Par trois arrêts de la Cour d’appel de Colmar rendus en mars 2020 en matière de droit des étrangers (CA Colmar, ch. 6, 12 mars 2020, n° 20/01098 ; CA Colmar, ch. 6, 16 mars 2020, n° 20/01142 ; CA Colmar, ch. 6, 23 mars 2020, n° 20/01207), les juges français qualifient pour la première fois la pandémie de COVID-19 de force majeure :
« L’appelant, M. A X, n’ayant pu être conduit à l’audience à la Cour d’appel, en raison des circonstances exceptionnelles et insurmontables, revêtant le caractère de la force majeure, liées à l’épidémie en cours de Covid-19 ; en effet, nous avons été informée en fin de matinée de ce qu’un étranger retenu au CRA de Geispolsheim présentant les symptômes de ce virus était en cours de dépistage et avait notamment été en contact avec le personnel de l’Ordre de Malte lors d’un entretien d’une heure. Le personnel de cette association fait dès lors l’objet d’un confinement de 14 jours. Or, la présence concomitante dans ce centre de cette personne et de M. A X qui, lui-même a été aussi assisté par le personnel de l’Ordre de Malte pour la rédaction de son acte d’appel ; en conséquence l’intéressé est susceptible également d’avoir été en contact rapproché avec l’étranger susceptible d’être atteint de ce virus.
Dès lors, ces circonstances exceptionnelles, entraînant l’absence de M. A X à l’audience de ce jour revêtent le caractère de la force majeure, étant extérieures, imprévisibles et irrésistibles, vu le délai imposé pour statuer et le fait que, dans ce délai, il ne sera pas possible de s’assurer de l’absence de risque de contagion et de disposer d’une escorte autorisée à conduire M. X à l’audience. De plus, le CRA de Geispolsheim a indiqué ne pas disposer de matériel permettant d’entendre M. A X dans le cadre d’une visio-conférence, ce dont il résulte qu’une telle solution n’est pas non plus envisageable pour cette audience. »
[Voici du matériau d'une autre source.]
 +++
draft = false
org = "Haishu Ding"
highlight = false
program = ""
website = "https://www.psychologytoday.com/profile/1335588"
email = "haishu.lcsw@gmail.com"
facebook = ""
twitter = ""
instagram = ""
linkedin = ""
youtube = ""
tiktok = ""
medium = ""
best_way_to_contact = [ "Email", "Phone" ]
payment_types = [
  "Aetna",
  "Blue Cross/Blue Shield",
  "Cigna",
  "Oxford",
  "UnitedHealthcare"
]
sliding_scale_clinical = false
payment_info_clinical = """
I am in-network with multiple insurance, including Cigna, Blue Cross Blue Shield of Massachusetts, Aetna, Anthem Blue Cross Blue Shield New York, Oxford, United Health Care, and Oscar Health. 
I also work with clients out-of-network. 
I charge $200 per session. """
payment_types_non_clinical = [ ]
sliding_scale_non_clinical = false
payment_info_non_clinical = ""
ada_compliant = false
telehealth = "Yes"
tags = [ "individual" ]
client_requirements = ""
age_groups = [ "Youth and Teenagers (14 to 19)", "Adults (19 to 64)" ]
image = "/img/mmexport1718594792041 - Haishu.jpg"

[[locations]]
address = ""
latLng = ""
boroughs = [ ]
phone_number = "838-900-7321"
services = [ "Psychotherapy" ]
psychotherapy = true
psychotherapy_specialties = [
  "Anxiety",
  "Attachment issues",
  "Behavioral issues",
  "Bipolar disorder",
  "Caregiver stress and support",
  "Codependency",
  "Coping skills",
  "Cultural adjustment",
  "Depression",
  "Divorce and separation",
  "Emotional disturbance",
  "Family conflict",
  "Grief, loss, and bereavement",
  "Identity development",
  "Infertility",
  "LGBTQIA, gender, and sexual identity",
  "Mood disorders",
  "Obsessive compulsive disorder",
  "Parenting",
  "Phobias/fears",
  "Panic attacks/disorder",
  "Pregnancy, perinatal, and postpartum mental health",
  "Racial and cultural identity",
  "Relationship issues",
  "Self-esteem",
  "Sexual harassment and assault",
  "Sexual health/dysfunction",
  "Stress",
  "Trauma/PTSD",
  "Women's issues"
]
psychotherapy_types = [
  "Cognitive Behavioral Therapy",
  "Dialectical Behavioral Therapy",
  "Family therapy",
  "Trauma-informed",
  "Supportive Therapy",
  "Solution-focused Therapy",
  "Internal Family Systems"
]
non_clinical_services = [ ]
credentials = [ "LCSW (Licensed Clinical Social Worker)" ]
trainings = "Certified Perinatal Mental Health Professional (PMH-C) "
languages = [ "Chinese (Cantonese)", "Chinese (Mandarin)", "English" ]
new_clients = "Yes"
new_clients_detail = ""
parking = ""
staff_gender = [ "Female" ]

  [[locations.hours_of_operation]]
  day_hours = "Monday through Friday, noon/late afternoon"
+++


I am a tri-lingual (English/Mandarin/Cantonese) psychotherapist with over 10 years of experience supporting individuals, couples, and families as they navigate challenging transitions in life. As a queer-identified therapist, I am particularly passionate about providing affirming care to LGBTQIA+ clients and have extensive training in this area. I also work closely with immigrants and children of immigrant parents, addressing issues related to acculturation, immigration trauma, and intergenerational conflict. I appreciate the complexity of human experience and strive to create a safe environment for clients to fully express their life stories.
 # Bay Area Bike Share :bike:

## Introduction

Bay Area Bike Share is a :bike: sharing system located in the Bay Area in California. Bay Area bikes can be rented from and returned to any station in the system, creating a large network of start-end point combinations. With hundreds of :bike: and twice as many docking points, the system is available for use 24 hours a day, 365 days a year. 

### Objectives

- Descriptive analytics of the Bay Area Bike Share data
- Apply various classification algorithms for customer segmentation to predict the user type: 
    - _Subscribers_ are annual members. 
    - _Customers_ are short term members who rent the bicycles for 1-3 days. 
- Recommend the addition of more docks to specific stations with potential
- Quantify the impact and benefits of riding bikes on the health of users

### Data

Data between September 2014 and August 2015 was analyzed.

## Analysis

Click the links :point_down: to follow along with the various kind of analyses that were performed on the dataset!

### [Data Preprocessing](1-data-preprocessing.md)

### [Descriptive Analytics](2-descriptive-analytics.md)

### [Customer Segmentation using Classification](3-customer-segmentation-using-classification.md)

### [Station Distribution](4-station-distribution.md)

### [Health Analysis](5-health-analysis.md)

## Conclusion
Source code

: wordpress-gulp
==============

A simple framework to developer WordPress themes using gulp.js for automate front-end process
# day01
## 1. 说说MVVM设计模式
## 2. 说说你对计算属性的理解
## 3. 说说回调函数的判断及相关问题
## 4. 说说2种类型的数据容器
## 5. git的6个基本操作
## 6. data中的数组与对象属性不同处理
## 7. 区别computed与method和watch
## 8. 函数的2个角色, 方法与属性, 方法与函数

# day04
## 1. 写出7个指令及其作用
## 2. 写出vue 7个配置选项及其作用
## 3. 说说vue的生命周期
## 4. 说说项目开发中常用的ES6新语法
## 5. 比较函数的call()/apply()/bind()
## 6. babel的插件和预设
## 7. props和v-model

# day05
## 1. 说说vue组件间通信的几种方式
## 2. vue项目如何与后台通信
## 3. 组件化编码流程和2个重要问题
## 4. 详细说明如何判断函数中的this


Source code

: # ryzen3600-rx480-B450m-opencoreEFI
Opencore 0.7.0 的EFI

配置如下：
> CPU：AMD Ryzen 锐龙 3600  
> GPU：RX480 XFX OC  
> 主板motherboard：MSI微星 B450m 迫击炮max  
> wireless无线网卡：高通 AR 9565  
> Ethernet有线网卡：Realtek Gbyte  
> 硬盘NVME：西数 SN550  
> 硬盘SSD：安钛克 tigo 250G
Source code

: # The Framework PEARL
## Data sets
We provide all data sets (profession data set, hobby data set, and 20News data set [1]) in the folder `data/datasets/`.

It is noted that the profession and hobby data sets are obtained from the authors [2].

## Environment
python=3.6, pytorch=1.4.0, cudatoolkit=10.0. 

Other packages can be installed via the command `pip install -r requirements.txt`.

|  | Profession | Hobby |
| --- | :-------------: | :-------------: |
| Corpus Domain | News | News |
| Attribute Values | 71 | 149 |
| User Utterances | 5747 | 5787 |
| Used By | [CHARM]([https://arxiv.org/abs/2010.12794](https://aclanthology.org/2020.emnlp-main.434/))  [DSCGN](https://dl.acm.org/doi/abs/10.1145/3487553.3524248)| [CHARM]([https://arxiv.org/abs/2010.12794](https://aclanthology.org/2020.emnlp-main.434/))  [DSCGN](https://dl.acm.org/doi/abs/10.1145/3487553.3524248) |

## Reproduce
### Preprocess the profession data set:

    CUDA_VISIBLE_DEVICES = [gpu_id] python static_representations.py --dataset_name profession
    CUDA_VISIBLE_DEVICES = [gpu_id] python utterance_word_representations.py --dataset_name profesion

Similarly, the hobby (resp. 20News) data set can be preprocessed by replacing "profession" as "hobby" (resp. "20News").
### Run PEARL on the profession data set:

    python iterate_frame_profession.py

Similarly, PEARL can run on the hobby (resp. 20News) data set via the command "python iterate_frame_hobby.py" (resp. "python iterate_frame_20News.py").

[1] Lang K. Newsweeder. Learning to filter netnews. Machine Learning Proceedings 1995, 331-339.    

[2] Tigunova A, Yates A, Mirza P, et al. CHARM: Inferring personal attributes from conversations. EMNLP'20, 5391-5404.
CA Colmar, ch. 6, 12 mars 2020, n° 20/01098
« Il y a lieu de relever que, compte tenu de la pandémie COVID-19 en cours, et bien qu’en l’état de nos informations, aucun cas n’ait été confirmé parmi les retenus, la situation demeure très évolutive, avec l’imminence possible de mesures de confinement, et marquée d’ores et déjà par un passage au stade 3 impliquant une circulation active du virus, de surcroît dans les départements du Haut-B et du Bas-B, qui constituent des foyers particulièrement notables de l’épidémie, caractérisée par un degré de contagion important et de nature à faire courir des risques réels et suffisamment sérieux à l’ensemble des personnels requis pour assurer la tenue de l’audience en présence du retenu.
Dès lors, ces circonstances exceptionnelles, entraînant l’absence de M. X à l’audience de ce jour revêtent le caractère de la force majeure, étant extérieures, imprévisibles et irrésistibles, vu le délai imposé pour statuer et le fait que, dans ce délai, les risques, tels qu’ils sont décrits ci-avant, sont absolument insusceptibles de connaître une évolution suffisamment favorable, ce qui commande de statuer hors la présence du retenu »
CA Colmar, ch. 6, 16 mars 2020, n° 20/01142 ; CA Colmar, ch. 6, 23 mars 2020, n° 20/01207
La motivation des trois décisions est similaire, mais la problématique de force majeure était liée à des questions de procédure et de comparution. Reste à savoir si les caractéristiques de la force majeure seront considérées réunies dans d’autres domaines, notamment en matière contractuelle et commerciale.